§ YOUR ASSIGNMENT: Could you transcribe each entry below exactly, minus the images?
··· EXERCISE DATA ···
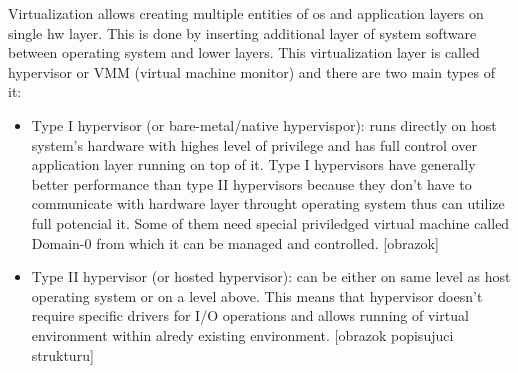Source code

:Virtualization allows creating multiple entities of os and application layers on single hw layer. This is done by inserting additional layer of system software between operating system and lower layers. This virtualization layer is called hypervisor or VMM (virtual machine monitor) and there are two main types of it:
\begin{itemize}
\item Type I hypervisor (or bare-metal/native hypervispor): runs directly on host system's hardware with highes level of privilege and has full control over application layer running on top of it. Type I hypervisors have generally better performance than type II hypervisors because they don't have to communicate with hardware layer throught operating system thus can utilize full potencial it. Some of them need special priviledged virtual machine called Domain-0 from which it can be managed and controlled. [obrazok]
\item Type II hypervisor (or hosted hypervisor): can be either on same level as host operating system or on a level above. This means that hypervisor doesn't require specific drivers for I/O operations and allows running of virtual environment within alredy existing environment. [obrazok popisujuci strukturu]
\end{itemize}

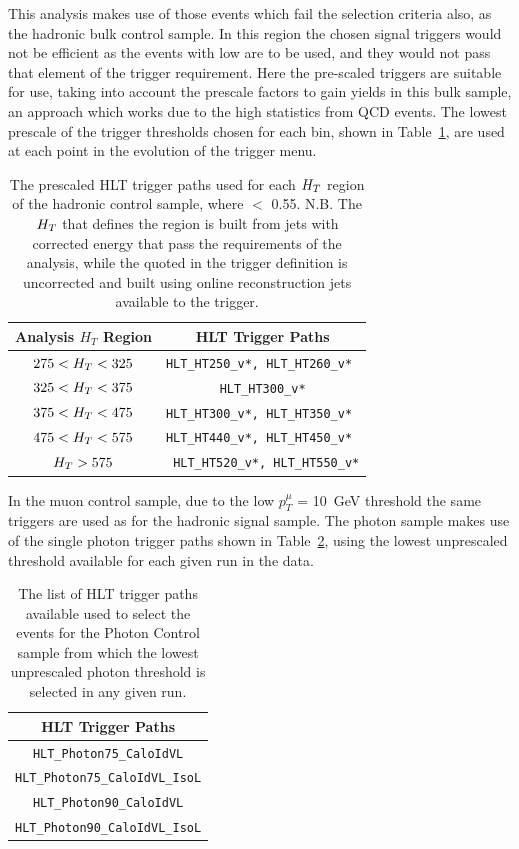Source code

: This analysis makes use of those events which fail the \alt selection criteria also, as the hadronic bulk control sample. In this region the chosen signal triggers would not be efficient as the events with low \MHT are to be used, and they would not pass that element of the trigger requirement. Here the pre-scaled \HT triggers are suitable for use, taking into account the prescale factors to gain yields in this bulk sample, an approach which works due to the high statistics from QCD events. The lowest prescale of the trigger thresholds chosen for each \HT bin, shown in Table~\ref{tab:bulktrig}, are used at each point in the evolution of the trigger menu.


\begin{table}[htbp]
\centering
\begin{tabular}{ c c }
\hline
\hline
Analysis $H_{T}$ Region & HLT Trigger Paths\\
\hline
\hline
$275 < H_{T} < 325$ & \verb!HLT_HT250_v*, HLT_HT260_v* !\\
$325 < H_{T} < 375$ & \verb!HLT_HT300_v*!\\
$375 < H_{T} < 475$ & \verb!HLT_HT300_v*, HLT_HT350_v* !\\
$475 < H_{T} < 575$ &\verb!HLT_HT440_v*, HLT_HT450_v* !\\
$H_{T} > 575$ & \verb! HLT_HT520_v*, HLT_HT550_v*!\\
\hline
\end{tabular}
\caption{\label{tab:bulktrig}The prescaled HLT trigger paths used for each $H_{T}$ region of the hadronic control sample, where \alt $<$ 0.55. N.B. The $H_{T}$ that defines the region is built from jets with corrected energy that pass the requirements of the analysis, while the \HT quoted in the trigger definition is uncorrected and built using online reconstruction jets available to the trigger.}
\end{table}



In the muon control sample, due to the low $p^{\mu}_{T}$ = 10~GeV threshold the same triggers are used as for the hadronic signal sample. The photon sample makes use of the single photon trigger paths shown in Table~\ref{tab:photrig}, using the lowest unprescaled threshold available for each given run in the data.
\begin{table}[htbp]
\centering
\begin{tabular}{ c }
\hline
\hline
HLT Trigger Paths\\
\hline
\hline
\verb!HLT_Photon75_CaloIdVL!\\
\verb!HLT_Photon75_CaloIdVL_IsoL!\\
\verb!HLT_Photon90_CaloIdVL!\\
\verb!HLT_Photon90_CaloIdVL_IsoL!\\
\hline
\end{tabular}
\caption{\label{tab:photrig}The list of HLT trigger paths available used to select the events for the Photon Control sample from which the lowest unprescaled photon threshold is selected in any given run.}
\end{table}


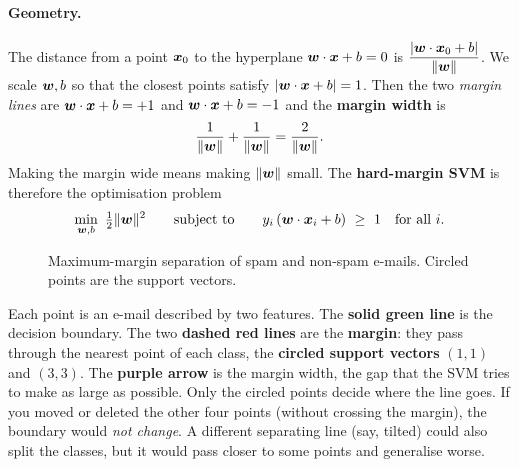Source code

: \paragraph{Geometry.} The distance from a point $\vect x_0$ to the hyperplane $\vect w\cdot\vect x+b=0$ is $\dfrac{|\vect w\cdot\vect x_0+b|}{\|\vect w\|}$. We scale $\vect w,b$ so that the closest points satisfy $|\vect w\cdot\vect x+b|=1$. Then the two \emph{margin lines} are $\vect w\cdot\vect x+b=+1$ and $\vect w\cdot\vect x+b=-1$ and the \textbf{margin width} is
\[
  \frac{1}{\|\vect w\|}+\frac{1}{\|\vect w\|}=\frac{2}{\|\vect w\|}.
\]
Making the margin wide means making $\|\vect w\|$ small. The \textbf{hard-margin SVM} is therefore the optimisation problem
\begin{equation}\label{eq:svm}
  \min_{\vect w,b}\ \tfrac12\|\vect w\|^2\qquad\text{subject to}\qquad y_i\,(\vect w\cdot\vect x_i+b)\ \ge\ 1\quad\text{for all }i .
\end{equation}

\begin{figure}[!htbp]
\centering
{}
\caption{Maximum-margin separation of spam and non-spam e-mails. Circled points are the support vectors.}\label{fig:svm}
\end{figure}

\begin{explain}
Each point is an e-mail described by two features. The \textbf{solid green line} is the decision boundary. The two \textbf{dashed red lines} are the \textbf{margin}: they pass through the nearest point of each class, the \textbf{circled support vectors} $(1,1)$ and $(3,3)$. The \textbf{purple arrow} is the margin width, the gap that the SVM tries to make as large as possible. Only the circled points decide where the line goes. If you moved or deleted the other four points (without crossing the margin), the boundary would \emph{not change}. A different separating line (say, tilted) could also split the classes, but it would pass closer to some points and generalise worse.
\end{explain}

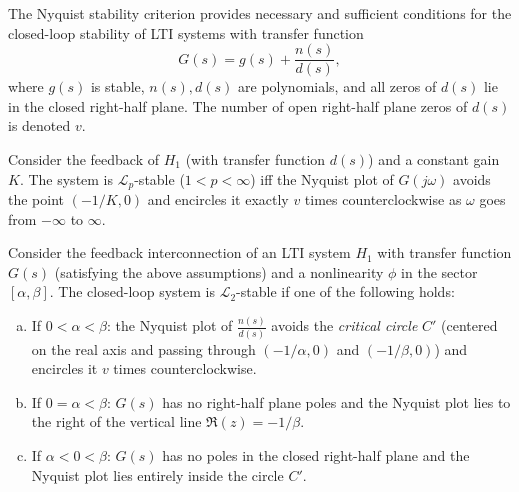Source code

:The Nyquist stability criterion provides necessary and sufficient conditions for the closed-loop stability of LTI systems with transfer function
\[
    G(s) = g(s) + \frac{n(s)}{d(s)},
\]
where $g(s)$ is stable, $n(s),d(s)$ are polynomials, and all zeros of $d(s)$ lie in the closed right-half plane. The number of open right-half plane zeros of $d(s)$ is denoted $v$.  

\begin{proposition}
Consider the feedback of $H_1$ (with transfer function $d(s)$) and a constant gain $K$. The system is $\mathcal{L}_p$-stable ($1<p<\infty$) iff the Nyquist plot of $G(j\omega)$ avoids the point $(-1/K,0)$ and encircles it exactly $v$ times counterclockwise as $\omega$ goes from $-\infty$ to $\infty$.
\end{proposition}

\begin{theorem}
Consider the feedback interconnection of an LTI system $H_1$ with transfer function $G(s)$ (satisfying the above assumptions) and a nonlinearity $\phi$ in the sector $[\alpha,\beta]$. The closed-loop system is $\mathcal{L}_2$-stable if one of the following holds:
\begin{enumerate}[(a)]
    \item If $0 < \alpha < \beta$: the Nyquist plot of $\tfrac{n(s)}{d(s)}$ avoids the \emph{critical circle} $C'$ (centered on the real axis and passing through $(-1/\alpha,0)$ and $(-1/\beta,0)$) and encircles it $v$ times counterclockwise.
    \item If $0=\alpha<\beta$: $G(s)$ has no right-half plane poles and the Nyquist plot lies to the right of the vertical line $\Re(z) = -1/\beta$.
    \item If $\alpha<0<\beta$: $G(s)$ has no poles in the closed right-half plane and the Nyquist plot lies entirely inside the circle $C'$.
\end{enumerate}
\end{theorem}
···
§ EXERCISE OUTPUT:
Source code

:Virtualization allows creating multiple entities of os and application layers on single hw layer. This is done by inserting additional layer of system software between operating system and lower layers. This virtualization layer is called hypervisor or VMM (virtual machine monitor) and there are two main types of it:
\begin{itemize}
\item Type I hypervisor (or bare-metal/native hypervispor): runs directly on host system's hardware with highes level of privilege and has full control over application layer running on top of it. Type I hypervisors have generally better performance than type II hypervisors because they don't have to communicate with hardware layer throught operating system thus can utilize full potencial it. Some of them need special priviledged virtual machine called Domain-0 from which it can be managed and controlled. [obrazok]
\item Type II hypervisor (or hosted hypervisor): can be either on same level as host operating system or on a level above. This means that hypervisor doesn't require specific drivers for I/O operations and allows running of virtual environment within alredy existing environment. [obrazok popisujuci strukturu]
\end{itemize}

Source code

: This analysis makes use of those events which fail the \alt selection criteria also, as the hadronic bulk control sample. In this region the chosen signal triggers would not be efficient as the events with low \MHT are to be used, and they would not pass that element of the trigger requirement. Here the pre-scaled \HT triggers are suitable for use, taking into account the prescale factors to gain yields in this bulk sample, an approach which works due to the high statistics from QCD events. The lowest prescale of the trigger thresholds chosen for each \HT bin, shown in Table~\ref{tab:bulktrig}, are used at each point in the evolution of the trigger menu.


\begin{table}[htbp]
\centering
\begin{tabular}{ c c }
\hline
\hline
Analysis $H_{T}$ Region & HLT Trigger Paths\\
\hline
\hline
$275 < H_{T} < 325$ & \verb!HLT_HT250_v*, HLT_HT260_v* !\\
$325 < H_{T} < 375$ & \verb!HLT_HT300_v*!\\
$375 < H_{T} < 475$ & \verb!HLT_HT300_v*, HLT_HT350_v* !\\
$475 < H_{T} < 575$ &\verb!HLT_HT440_v*, HLT_HT450_v* !\\
$H_{T} > 575$ & \verb! HLT_HT520_v*, HLT_HT550_v*!\\
\hline
\end{tabular}
\caption{\label{tab:bulktrig}The prescaled HLT trigger paths used for each $H_{T}$ region of the hadronic control sample, where \alt $<$ 0.55. N.B. The $H_{T}$ that defines the region is built from jets with corrected energy that pass the requirements of the analysis, while the \HT quoted in the trigger definition is uncorrected and built using online reconstruction jets available to the trigger.}
\end{table}



In the muon control sample, due to the low $p^{\mu}_{T}$ = 10~GeV threshold the same triggers are used as for the hadronic signal sample. The photon sample makes use of the single photon trigger paths shown in Table~\ref{tab:photrig}, using the lowest unprescaled threshold available for each given run in the data.
\begin{table}[htbp]
\centering
\begin{tabular}{ c }
\hline
\hline
HLT Trigger Paths\\
\hline
\hline
\verb!HLT_Photon75_CaloIdVL!\\
\verb!HLT_Photon75_CaloIdVL_IsoL!\\
\verb!HLT_Photon90_CaloIdVL!\\
\verb!HLT_Photon90_CaloIdVL_IsoL!\\
\hline
\end{tabular}
\caption{\label{tab:photrig}The list of HLT trigger paths available used to select the events for the Photon Control sample from which the lowest unprescaled photon threshold is selected in any given run.}
\end{table}


Source code

: \paragraph{Geometry.} The distance from a point $\vect x_0$ to the hyperplane $\vect w\cdot\vect x+b=0$ is $\dfrac{|\vect w\cdot\vect x_0+b|}{\|\vect w\|}$. We scale $\vect w,b$ so that the closest points satisfy $|\vect w\cdot\vect x+b|=1$. Then the two \emph{margin lines} are $\vect w\cdot\vect x+b=+1$ and $\vect w\cdot\vect x+b=-1$ and the \textbf{margin width} is
\[
  \frac{1}{\|\vect w\|}+\frac{1}{\|\vect w\|}=\frac{2}{\|\vect w\|}.
\]
Making the margin wide means making $\|\vect w\|$ small. The \textbf{hard-margin SVM} is therefore the optimisation problem
\begin{equation}\label{eq:svm}
  \min_{\vect w,b}\ \tfrac12\|\vect w\|^2\qquad\text{subject to}\qquad y_i\,(\vect w\cdot\vect x_i+b)\ \ge\ 1\quad\text{for all }i .
\end{equation}

\begin{figure}[!htbp]
\centering
{}
\caption{Maximum-margin separation of spam and non-spam e-mails. Circled points are the support vectors.}\label{fig:svm}
\end{figure}

\begin{explain}
Each point is an e-mail described by two features. The \textbf{solid green line} is the decision boundary. The two \textbf{dashed red lines} are the \textbf{margin}: they pass through the nearest point of each class, the \textbf{circled support vectors} $(1,1)$ and $(3,3)$. The \textbf{purple arrow} is the margin width, the gap that the SVM tries to make as large as possible. Only the circled points decide where the line goes. If you moved or deleted the other four points (without crossing the margin), the boundary would \emph{not change}. A different separating line (say, tilted) could also split the classes, but it would pass closer to some points and generalise worse.
\end{explain}

Source code

:The Nyquist stability criterion provides necessary and sufficient conditions for the closed-loop stability of LTI systems with transfer function
\[
    G(s) = g(s) + \frac{n(s)}{d(s)},
\]
where $g(s)$ is stable, $n(s),d(s)$ are polynomials, and all zeros of $d(s)$ lie in the closed right-half plane. The number of open right-half plane zeros of $d(s)$ is denoted $v$.  

\begin{proposition}
Consider the feedback of $H_1$ (with transfer function $d(s)$) and a constant gain $K$. The system is $\mathcal{L}_p$-stable ($1<p<\infty$) iff the Nyquist plot of $G(j\omega)$ avoids the point $(-1/K,0)$ and encircles it exactly $v$ times counterclockwise as $\omega$ goes from $-\infty$ to $\infty$.
\end{proposition}

\begin{theorem}
Consider the feedback interconnection of an LTI system $H_1$ with transfer function $G(s)$ (satisfying the above assumptions) and a nonlinearity $\phi$ in the sector $[\alpha,\beta]$. The closed-loop system is $\mathcal{L}_2$-stable if one of the following holds:
\begin{enumerate}[(a)]
    \item If $0 < \alpha < \beta$: the Nyquist plot of $\tfrac{n(s)}{d(s)}$ avoids the \emph{critical circle} $C'$ (centered on the real axis and passing through $(-1/\alpha,0)$ and $(-1/\beta,0)$) and encircles it $v$ times counterclockwise.
    \item If $0=\alpha<\beta$: $G(s)$ has no right-half plane poles and the Nyquist plot lies to the right of the vertical line $\Re(z) = -1/\beta$.
    \item If $\alpha<0<\beta$: $G(s)$ has no poles in the closed right-half plane and the Nyquist plot lies entirely inside the circle $C'$.
\end{enumerate}
\end{theorem}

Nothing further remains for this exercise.